Compute Entrypoints¶
In normal cases, osg-configure
manages the relevant ProbeConfig and it can be configured by modifying
/etc/osg/config.d/30-gratia.ini
.
Consult the osg-configuration documentation for details.
If there are problems or special configuration, you might need to edit the Gratia configuration files yourself by
modifying /etc/gratia/htcondor-ce/ProbeConfig
.
The ProbeConfig files have many details. A few options that you might need to edit are shown before. This is not a complete file, but only shows a subset of the options.
<ProbeConfiguration
CollectorHost="gratia-osg-itb.opensciencegrid.org:80"
SSLHost="gratia-osg-itb.opensciencegrid.org:80"
SSLRegistrationHost="gratia-osg-itb.opensciencegrid.org:80"
ProbeName="htcondor-ce:fermicloud084.fnal.gov"
SiteName="WISC_OSG_EDU"
EnableProbe="1"
/>
The options you see here are:
Option | Comments |
---|---|
CollectorHost | The GRACC server this probe reports to |
SSLHost | The GRACC server this probe reports to |
SSLRegistrationHost | The GRACC server this probe reports to |
ProbeName | The unique name for this probe. Note that it includes the probe type and the host name |
SiteName | The name of your Resource, as registered in OSG Topology. |
EnableProbe | The probe will only run if this is "1" |
Again, there are many more options in this file. Most of the time you won't need to touch them.

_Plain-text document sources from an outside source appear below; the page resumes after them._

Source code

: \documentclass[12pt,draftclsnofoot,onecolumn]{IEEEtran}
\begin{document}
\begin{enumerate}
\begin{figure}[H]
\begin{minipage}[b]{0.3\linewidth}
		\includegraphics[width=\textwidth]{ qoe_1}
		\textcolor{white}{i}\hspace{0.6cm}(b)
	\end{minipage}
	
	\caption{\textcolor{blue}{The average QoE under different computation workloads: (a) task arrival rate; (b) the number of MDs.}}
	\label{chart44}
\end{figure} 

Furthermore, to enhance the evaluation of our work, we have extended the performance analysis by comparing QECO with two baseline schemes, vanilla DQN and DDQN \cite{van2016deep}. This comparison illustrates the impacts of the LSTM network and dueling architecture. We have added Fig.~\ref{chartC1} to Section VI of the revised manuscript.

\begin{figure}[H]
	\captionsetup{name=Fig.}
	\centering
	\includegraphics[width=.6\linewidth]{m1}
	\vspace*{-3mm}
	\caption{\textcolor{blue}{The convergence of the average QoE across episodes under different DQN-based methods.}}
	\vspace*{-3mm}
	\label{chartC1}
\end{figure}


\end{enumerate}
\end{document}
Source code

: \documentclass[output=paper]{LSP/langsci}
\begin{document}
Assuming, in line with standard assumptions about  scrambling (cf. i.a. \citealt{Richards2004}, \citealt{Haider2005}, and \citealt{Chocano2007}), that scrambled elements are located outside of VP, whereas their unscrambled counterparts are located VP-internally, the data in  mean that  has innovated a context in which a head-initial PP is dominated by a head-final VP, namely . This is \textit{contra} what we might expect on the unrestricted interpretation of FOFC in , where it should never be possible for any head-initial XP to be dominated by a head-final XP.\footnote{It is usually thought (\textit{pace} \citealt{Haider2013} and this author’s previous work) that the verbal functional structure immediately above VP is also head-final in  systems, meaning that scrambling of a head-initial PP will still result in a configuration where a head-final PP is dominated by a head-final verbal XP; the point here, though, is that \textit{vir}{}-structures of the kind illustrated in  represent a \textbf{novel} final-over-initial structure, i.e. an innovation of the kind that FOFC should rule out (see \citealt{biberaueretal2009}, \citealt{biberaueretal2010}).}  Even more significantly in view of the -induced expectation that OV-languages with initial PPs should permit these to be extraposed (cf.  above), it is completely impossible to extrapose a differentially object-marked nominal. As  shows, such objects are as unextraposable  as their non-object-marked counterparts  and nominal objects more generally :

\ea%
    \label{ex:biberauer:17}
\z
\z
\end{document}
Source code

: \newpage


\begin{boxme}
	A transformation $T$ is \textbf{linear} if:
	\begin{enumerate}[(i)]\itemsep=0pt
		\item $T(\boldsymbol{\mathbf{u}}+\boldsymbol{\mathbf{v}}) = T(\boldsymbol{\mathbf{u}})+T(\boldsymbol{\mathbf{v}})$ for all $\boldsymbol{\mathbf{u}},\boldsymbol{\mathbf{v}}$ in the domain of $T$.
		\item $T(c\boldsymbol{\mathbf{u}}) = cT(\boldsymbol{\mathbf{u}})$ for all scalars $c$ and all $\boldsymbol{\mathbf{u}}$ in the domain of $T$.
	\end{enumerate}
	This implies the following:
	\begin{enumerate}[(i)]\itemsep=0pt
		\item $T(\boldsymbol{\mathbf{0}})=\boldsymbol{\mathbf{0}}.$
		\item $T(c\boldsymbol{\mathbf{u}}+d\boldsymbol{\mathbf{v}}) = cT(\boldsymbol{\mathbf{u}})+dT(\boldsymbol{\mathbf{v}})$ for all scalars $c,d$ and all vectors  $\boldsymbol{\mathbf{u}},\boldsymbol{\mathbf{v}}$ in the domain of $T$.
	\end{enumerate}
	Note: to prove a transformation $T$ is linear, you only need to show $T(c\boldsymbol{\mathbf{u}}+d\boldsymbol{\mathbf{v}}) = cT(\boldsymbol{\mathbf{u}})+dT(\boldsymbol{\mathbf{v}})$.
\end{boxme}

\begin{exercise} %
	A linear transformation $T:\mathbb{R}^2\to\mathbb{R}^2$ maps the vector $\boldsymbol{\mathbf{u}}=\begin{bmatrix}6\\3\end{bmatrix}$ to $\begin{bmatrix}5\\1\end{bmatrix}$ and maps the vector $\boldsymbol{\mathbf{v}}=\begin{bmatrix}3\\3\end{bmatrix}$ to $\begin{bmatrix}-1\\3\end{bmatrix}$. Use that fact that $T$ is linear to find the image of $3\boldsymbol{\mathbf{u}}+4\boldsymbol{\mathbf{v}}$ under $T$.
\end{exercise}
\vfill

Have Records Been Uploaded To the GRACC?¶
If you have verified that your Gratia probe is running and you are receiving pilot jobs,
you should see data in the GRACC for your service approximately 24h after jobs have completed successfully by entering
your Topology-registered site name into the Facility
dropdown:
If you still aren't seeing data in GRACC, use this section to ensure that your resources are registered properly.
Have you configured the resource names correctly?¶
Access Points¶
Ensure that SiteName
in your ProbeConfig matches your Topology-registered resource name.
See this section for details
Compute Entrypoints¶
Do the names of your resources match the names in
OSG Topology?
Gratia retrieves the resource name from the Site Information
section of the /etc/osg/config.d/40-siteinfo.ini
;===================================================================
; Site Information
;===================================================================
[Site Information]
; Set "group" to "OSG" for a production site, or "OSG-ITB" for an ITB site.
;
; YOU WILL NEED TO CHANGE THIS
group = OSG
; Set "host_name" to the host name of the CE being configured.
; This should resolve in DNS; if DNS is not set up yet, enter an IPv4/v6 address instead.
;
; YOU WILL NEED TO CHANGE THIS
host_name = tusker-gw1.unl.edu
; Set "resource" to the name of the resource that you have registered
; in the OSG topology repository at https://github.com/opensciencegrid/topology
;
; YOU WILL NEED TO CHANGE THIS
resource = Tusker-CE1
Do those names match the names that you registered with OSG Topology? If not, edit the names, and rerun "osg-configure -c".
Did the site name change?¶
Was the site previously reporting data, but the registered Topology site name changed? When the site name changes, you need to ask the GRACC operations team to update the name of your site at the GRACC collector:
- Open a support ticket
- Select "Software or Service"
- Select "GRACC Operations"
- Write a friendly email that asks the GRACC team to change your site name at the collector.
Make sure to tell them the old name and the new name:
Hello GRACC Team, Please change the site name of my site from <OLD NAME> to <NEW NAME>. Thanks, ...
Reference¶
If you need to look for more data, consider consulting some of the relevant files here:
File | Purpose |
---|---|
/var/log/condor/gratia/<DATE>.log or /var/log/condor-ce/gratia/<DATE>.log |
Log file that records information about processing and uploading of Gratia accounting data |
/var/lib/condor/gratia/data or /var/lib/condor-ce/gratia/data |
Location for AP and CE job data before being processed by Gratia HTCondor or HTCondor-CE's PER_JOB_HISTORY_DIR should be set to this location |
/var/lib/condor/gratia/tmp or /var/lib/condor-ce/gratia/tmp |
Location for temporary Gratia data as it is being processed, usually empty. If you have files that are more than 30 minutes old in this directory, there may be a problem |
/etc/gratia/condor-ap/ProbeConfig or /etc/gratia/htcondor-ce/ProbeConfig |
Configuration for Gratia probes |
Not all RPMs will be on all hosts.
Instead, only the gratia-probe-common
and the one RPM specific to that host will be installed.
The most common RPMs you will see are:
RPM | Purpose |
---|---|
gratia-probe-common |
Code shared between all Gratia probes |
gratia-probe-condor-ap |
The probe that tracks Access Point usage |
gratia-probe-htcondor-ce |
Probe that tracks HTCondor-CE usage |